Natty wrote:Kikapu wrote:And you know how to make a grown man act like a little boy around you.
Well I guess we're even then...
Although how little a boy do you mean exaclty....
You see, you did it again
I have a joke about that actually.
A man goes into a pub for a drink, and while he is having his pint, he sees a donkey in the pub with a box in front of him, full of money.
The customer asks the landlord "what's the deal with the donkey"
The landlord says, over the years people put money in the box and try to make the donkey laugh, and if the donkey laughs, they can keep the money.
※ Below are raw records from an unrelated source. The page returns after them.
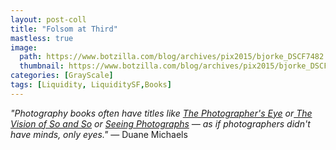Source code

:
 ```yaml
---
layout: post-coll
title: "Folsom at Third"
mastless: true
image:
  path: https://www.botzilla.com/blog/archives/pix2015/bjorke_DSCF7482.jpg
  thumbnail: https://www.botzilla.com/blog/archives/pix2015/bjorke_DSCF7482.jpg
categories: [GrayScale]
tags: [Liquidity, LiquiditySF,Books]
---
```

<p><i>"Photography books often have titles like <u>The Photographer's Eye</u> or<u> The Vision of So and So</u> or <u>Seeing Photographs</u> &mdash; as if photographers didn't have minds, only eyes."</i> &mdash; Duane Michaels</p>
The customer says "I'll have a go" and puts his £pound in the box and whispers into the donkeys ear, and the donkey bursts out laughing.
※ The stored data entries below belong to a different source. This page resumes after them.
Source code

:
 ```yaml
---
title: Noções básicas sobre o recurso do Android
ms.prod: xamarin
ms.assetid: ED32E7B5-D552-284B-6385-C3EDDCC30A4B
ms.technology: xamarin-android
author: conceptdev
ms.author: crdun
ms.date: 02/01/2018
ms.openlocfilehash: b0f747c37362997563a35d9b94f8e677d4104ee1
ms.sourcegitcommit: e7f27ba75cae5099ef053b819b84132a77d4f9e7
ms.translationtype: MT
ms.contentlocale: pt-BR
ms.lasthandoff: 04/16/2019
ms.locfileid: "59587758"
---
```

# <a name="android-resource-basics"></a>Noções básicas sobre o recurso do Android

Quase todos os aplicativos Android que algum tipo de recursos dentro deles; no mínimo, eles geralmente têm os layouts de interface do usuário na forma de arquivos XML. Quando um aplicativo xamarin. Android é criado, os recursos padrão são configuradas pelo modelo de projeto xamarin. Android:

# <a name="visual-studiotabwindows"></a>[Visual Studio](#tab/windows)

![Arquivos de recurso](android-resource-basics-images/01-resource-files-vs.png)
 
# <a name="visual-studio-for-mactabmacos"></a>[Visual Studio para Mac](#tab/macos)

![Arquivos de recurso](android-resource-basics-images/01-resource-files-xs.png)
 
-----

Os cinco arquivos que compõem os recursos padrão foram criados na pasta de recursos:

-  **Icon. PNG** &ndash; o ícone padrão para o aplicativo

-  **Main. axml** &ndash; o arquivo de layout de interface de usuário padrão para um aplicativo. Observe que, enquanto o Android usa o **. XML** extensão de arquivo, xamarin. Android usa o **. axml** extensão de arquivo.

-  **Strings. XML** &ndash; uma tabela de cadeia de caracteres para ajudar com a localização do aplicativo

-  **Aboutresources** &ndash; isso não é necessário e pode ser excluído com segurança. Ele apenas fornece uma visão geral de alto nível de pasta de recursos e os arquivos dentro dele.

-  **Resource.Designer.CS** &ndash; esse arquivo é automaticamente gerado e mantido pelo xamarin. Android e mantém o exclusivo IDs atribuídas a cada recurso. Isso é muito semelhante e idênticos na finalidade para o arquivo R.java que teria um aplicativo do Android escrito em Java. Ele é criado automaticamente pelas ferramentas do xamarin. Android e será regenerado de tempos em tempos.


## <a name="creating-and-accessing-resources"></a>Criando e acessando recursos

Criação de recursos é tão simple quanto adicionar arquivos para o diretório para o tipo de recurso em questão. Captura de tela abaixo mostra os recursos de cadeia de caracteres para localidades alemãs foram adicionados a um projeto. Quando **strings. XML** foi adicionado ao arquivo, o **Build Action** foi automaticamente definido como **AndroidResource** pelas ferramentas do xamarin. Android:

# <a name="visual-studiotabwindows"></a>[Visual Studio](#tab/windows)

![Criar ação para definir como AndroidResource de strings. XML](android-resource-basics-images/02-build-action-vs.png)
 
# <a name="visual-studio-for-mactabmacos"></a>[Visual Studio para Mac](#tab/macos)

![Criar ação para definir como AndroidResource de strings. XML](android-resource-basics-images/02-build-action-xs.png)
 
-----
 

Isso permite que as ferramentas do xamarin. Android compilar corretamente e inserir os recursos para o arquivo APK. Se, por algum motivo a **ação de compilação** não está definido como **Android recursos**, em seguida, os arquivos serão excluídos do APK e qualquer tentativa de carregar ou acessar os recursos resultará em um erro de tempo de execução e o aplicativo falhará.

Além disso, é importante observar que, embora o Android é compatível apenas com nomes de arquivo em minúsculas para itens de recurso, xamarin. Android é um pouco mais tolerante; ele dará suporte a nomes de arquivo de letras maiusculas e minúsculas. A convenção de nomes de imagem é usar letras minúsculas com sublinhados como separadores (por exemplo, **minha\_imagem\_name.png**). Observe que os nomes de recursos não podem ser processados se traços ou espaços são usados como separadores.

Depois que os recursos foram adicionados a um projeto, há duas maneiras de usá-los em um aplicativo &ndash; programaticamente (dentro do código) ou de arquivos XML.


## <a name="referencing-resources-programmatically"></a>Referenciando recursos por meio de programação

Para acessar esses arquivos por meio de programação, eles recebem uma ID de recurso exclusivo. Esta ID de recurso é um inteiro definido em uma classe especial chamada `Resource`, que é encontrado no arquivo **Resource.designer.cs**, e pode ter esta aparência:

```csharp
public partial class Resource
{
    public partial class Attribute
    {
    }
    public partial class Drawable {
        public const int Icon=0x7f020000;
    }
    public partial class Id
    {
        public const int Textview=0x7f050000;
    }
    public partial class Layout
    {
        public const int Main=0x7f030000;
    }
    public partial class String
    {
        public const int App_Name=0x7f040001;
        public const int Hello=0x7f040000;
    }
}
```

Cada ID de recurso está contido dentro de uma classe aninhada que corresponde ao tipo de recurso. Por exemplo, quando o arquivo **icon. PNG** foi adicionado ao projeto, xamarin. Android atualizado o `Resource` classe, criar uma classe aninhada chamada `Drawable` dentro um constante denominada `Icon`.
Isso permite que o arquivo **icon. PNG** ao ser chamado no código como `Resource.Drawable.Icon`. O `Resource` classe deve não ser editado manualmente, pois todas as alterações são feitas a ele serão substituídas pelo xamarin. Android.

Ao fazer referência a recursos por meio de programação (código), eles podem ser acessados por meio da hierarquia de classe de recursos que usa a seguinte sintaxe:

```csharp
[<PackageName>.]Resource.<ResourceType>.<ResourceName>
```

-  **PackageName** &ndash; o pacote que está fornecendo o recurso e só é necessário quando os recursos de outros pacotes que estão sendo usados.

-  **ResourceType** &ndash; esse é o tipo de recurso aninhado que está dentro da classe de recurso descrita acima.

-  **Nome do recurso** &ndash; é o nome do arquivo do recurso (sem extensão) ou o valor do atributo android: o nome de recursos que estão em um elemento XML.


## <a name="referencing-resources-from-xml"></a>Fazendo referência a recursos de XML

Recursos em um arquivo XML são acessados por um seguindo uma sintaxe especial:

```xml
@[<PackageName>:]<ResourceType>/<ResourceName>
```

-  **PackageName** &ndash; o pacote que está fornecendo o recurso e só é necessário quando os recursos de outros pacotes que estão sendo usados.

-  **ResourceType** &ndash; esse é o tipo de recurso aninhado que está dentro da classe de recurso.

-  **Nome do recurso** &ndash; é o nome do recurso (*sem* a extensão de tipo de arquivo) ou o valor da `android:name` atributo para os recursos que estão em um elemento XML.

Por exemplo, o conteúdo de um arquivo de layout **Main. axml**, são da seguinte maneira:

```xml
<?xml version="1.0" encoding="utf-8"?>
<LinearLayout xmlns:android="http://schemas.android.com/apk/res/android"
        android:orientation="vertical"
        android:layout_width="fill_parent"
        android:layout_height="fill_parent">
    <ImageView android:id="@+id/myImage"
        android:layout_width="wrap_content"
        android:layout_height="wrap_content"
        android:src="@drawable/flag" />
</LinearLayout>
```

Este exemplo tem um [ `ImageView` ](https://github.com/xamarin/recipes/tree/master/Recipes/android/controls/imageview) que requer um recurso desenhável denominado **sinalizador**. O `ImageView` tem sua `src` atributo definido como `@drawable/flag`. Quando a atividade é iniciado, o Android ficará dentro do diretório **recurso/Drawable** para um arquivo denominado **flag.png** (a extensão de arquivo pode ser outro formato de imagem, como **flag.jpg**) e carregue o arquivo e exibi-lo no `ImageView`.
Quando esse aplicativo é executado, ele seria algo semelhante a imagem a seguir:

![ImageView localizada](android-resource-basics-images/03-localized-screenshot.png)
The landlord said, "wow, that's amazing. Well, the money is yours"
A year later, the same customer comes by the same pub, and sure enough, the donkey is still there, with a box full of cash.
The customer said, I'll go and put another £pound in the box and make the donkey laugh.
The landlord said " actually, this time you have to try and make the donkey cry"
So the customers goes over, puts his £pound in, and takes the donkey out to the back, and as they walk back in, the donkey is pouring with tears.
The landlord said, "well, the money is yours, but before you go, how did you make him laugh the first time and cry the second time".
The customer said," well, the first time I told him I had a bigger one than he did, and the second time, I took him outside and showed it to him".
Oh Natty, I happen to know who that "customer" was personally.